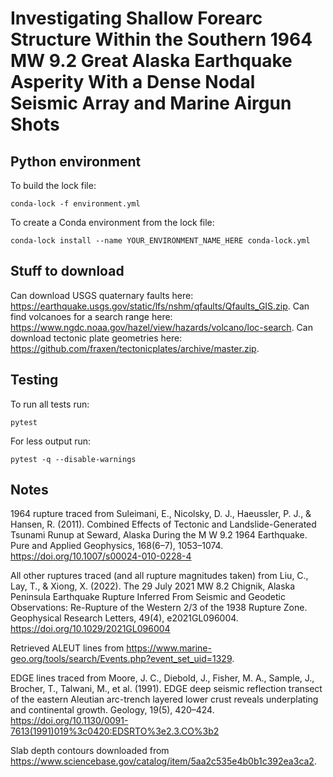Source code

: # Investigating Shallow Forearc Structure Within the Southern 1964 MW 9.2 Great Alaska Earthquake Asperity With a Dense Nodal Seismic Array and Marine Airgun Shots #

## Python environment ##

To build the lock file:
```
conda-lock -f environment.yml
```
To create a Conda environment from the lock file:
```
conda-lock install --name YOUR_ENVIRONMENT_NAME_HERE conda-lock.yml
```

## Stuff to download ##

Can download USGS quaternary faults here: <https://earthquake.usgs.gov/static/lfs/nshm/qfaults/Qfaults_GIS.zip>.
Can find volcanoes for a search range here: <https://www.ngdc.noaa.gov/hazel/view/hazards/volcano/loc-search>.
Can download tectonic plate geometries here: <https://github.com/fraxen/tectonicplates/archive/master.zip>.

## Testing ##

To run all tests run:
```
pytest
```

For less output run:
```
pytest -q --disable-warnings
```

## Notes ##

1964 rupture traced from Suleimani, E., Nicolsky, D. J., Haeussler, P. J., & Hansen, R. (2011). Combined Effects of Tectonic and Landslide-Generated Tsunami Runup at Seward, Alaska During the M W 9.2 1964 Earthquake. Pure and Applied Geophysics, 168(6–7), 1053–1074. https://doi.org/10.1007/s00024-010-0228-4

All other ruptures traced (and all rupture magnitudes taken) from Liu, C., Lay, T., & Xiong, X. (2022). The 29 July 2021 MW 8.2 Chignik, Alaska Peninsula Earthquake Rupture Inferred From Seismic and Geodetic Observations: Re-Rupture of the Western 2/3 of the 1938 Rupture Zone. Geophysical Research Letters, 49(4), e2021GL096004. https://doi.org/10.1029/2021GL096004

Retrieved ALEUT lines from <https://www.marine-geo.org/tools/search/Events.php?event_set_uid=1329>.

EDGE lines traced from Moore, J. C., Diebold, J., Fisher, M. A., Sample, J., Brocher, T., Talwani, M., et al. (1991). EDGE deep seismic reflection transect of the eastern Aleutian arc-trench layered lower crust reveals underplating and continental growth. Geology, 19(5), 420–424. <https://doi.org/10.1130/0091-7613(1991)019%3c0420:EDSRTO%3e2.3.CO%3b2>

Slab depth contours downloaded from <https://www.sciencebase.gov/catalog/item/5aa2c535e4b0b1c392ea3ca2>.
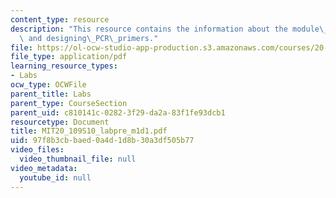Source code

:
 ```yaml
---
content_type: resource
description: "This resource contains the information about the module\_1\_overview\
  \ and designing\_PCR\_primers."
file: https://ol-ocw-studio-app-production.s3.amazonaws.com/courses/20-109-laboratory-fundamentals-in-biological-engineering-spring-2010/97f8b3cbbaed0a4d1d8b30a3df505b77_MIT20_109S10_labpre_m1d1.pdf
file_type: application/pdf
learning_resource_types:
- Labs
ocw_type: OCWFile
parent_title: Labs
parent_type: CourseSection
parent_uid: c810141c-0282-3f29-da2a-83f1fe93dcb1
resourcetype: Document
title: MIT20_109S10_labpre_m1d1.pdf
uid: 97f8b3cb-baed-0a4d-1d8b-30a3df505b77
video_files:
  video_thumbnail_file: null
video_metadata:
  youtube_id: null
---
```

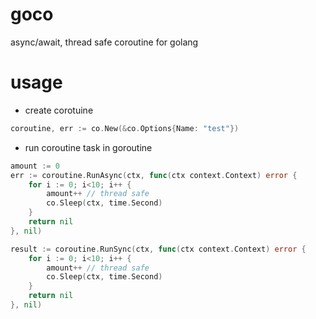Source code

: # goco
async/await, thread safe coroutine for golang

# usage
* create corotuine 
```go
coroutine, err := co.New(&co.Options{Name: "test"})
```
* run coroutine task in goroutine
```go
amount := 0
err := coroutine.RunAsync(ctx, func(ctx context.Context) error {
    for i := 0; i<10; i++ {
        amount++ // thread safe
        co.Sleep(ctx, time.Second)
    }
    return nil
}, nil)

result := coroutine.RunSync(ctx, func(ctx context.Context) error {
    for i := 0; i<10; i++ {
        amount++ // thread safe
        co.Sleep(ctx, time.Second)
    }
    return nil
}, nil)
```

■ ACTION ITEM
If a record holds a picture, skip the picture and write out everything else exactly.

■ TASK ANSWER
Source code

: # Investigating Shallow Forearc Structure Within the Southern 1964 MW 9.2 Great Alaska Earthquake Asperity With a Dense Nodal Seismic Array and Marine Airgun Shots #

## Python environment ##

To build the lock file:
```
conda-lock -f environment.yml
```
To create a Conda environment from the lock file:
```
conda-lock install --name YOUR_ENVIRONMENT_NAME_HERE conda-lock.yml
```

## Stuff to download ##

Can download USGS quaternary faults here: <https://earthquake.usgs.gov/static/lfs/nshm/qfaults/Qfaults_GIS.zip>.
Can find volcanoes for a search range here: <https://www.ngdc.noaa.gov/hazel/view/hazards/volcano/loc-search>.
Can download tectonic plate geometries here: <https://github.com/fraxen/tectonicplates/archive/master.zip>.

## Testing ##

To run all tests run:
```
pytest
```

For less output run:
```
pytest -q --disable-warnings
```

## Notes ##

1964 rupture traced from Suleimani, E., Nicolsky, D. J., Haeussler, P. J., & Hansen, R. (2011). Combined Effects of Tectonic and Landslide-Generated Tsunami Runup at Seward, Alaska During the M W 9.2 1964 Earthquake. Pure and Applied Geophysics, 168(6–7), 1053–1074. https://doi.org/10.1007/s00024-010-0228-4

All other ruptures traced (and all rupture magnitudes taken) from Liu, C., Lay, T., & Xiong, X. (2022). The 29 July 2021 MW 8.2 Chignik, Alaska Peninsula Earthquake Rupture Inferred From Seismic and Geodetic Observations: Re-Rupture of the Western 2/3 of the 1938 Rupture Zone. Geophysical Research Letters, 49(4), e2021GL096004. https://doi.org/10.1029/2021GL096004

Retrieved ALEUT lines from <https://www.marine-geo.org/tools/search/Events.php?event_set_uid=1329>.

EDGE lines traced from Moore, J. C., Diebold, J., Fisher, M. A., Sample, J., Brocher, T., Talwani, M., et al. (1991). EDGE deep seismic reflection transect of the eastern Aleutian arc-trench layered lower crust reveals underplating and continental growth. Geology, 19(5), 420–424. <https://doi.org/10.1130/0091-7613(1991)019%3c0420:EDSRTO%3e2.3.CO%3b2>

Slab depth contours downloaded from <https://www.sciencebase.gov/catalog/item/5aa2c535e4b0b1c392ea3ca2>.
Source code

:
 ```yaml
---
content_type: resource
description: "This resource contains the information about the module\_1\_overview\
  \ and designing\_PCR\_primers."
file: https://ol-ocw-studio-app-production.s3.amazonaws.com/courses/20-109-laboratory-fundamentals-in-biological-engineering-spring-2010/97f8b3cbbaed0a4d1d8b30a3df505b77_MIT20_109S10_labpre_m1d1.pdf
file_type: application/pdf
learning_resource_types:
- Labs
ocw_type: OCWFile
parent_title: Labs
parent_type: CourseSection
parent_uid: c810141c-0282-3f29-da2a-83f1fe93dcb1
resourcetype: Document
title: MIT20_109S10_labpre_m1d1.pdf
uid: 97f8b3cb-baed-0a4d-1d8b-30a3df505b77
video_files:
  video_thumbnail_file: null
video_metadata:
  youtube_id: null
---
```

Source code

: # goco
async/await, thread safe coroutine for golang

# usage
* create corotuine 
```go
coroutine, err := co.New(&co.Options{Name: "test"})
```
* run coroutine task in goroutine
```go
amount := 0
err := coroutine.RunAsync(ctx, func(ctx context.Context) error {
    for i := 0; i<10; i++ {
        amount++ // thread safe
        co.Sleep(ctx, time.Second)
    }
    return nil
}, nil)

result := coroutine.RunSync(ctx, func(ctx context.Context) error {
    for i := 0; i<10; i++ {
        amount++ // thread safe
        co.Sleep(ctx, time.Second)
    }
    return nil
}, nil)
```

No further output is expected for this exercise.